Dataset content START

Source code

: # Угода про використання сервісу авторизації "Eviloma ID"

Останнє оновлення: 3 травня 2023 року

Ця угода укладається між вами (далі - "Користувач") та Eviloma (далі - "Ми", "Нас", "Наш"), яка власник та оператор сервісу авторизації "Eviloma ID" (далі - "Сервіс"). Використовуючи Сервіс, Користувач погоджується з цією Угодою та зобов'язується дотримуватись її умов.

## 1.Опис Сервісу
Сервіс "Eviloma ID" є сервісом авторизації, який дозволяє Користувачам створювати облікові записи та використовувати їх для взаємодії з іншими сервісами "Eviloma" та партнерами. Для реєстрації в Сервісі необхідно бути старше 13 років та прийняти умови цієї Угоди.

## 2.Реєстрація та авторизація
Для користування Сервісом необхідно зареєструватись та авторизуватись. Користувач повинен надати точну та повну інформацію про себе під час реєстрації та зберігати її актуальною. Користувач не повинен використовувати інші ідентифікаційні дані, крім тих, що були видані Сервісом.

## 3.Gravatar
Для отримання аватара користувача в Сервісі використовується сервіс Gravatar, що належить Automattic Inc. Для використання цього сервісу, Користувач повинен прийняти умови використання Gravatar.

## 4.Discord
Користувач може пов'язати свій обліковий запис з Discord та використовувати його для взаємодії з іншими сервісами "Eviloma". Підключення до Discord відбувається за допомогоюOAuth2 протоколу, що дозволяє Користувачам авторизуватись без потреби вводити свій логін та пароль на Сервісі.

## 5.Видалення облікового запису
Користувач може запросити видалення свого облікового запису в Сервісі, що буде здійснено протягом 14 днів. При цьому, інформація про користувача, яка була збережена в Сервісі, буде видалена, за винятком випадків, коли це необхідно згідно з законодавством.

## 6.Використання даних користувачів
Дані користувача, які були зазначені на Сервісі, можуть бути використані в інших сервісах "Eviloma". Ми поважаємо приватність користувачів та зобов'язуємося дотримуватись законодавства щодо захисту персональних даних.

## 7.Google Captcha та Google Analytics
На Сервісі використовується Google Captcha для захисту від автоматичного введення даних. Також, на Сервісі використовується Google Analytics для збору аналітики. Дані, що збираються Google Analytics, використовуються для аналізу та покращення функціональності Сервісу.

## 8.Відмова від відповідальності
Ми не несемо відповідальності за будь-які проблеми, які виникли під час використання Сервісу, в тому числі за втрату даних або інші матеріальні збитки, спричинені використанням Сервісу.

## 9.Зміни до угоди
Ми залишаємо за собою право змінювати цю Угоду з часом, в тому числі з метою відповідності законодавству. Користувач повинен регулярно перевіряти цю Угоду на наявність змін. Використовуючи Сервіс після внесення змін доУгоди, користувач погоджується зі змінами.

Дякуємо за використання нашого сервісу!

Dataset content END

## Exercise instructions
Begin with the line above that has "Користувач може запросити" and continue through the line that has "Дані користувача, які", setting each one down exactly. Stop there.

## Answer space
Користувач може запросити видалення свого облікового запису в Сервісі, що буде здійснено протягом 14 днів. При цьому, інформація про користувача, яка була збережена в Сервісі, буде видалена, за винятком випадків, коли це необхідно згідно з законодавством.

## 6.Використання даних користувачів
Дані користувача, які були зазначені на Сервісі, можуть бути використані в інших сервісах "Eviloma". Ми поважаємо приватність користувачів та зобов'язуємося дотримуватись законодавства щодо захисту персональних даних.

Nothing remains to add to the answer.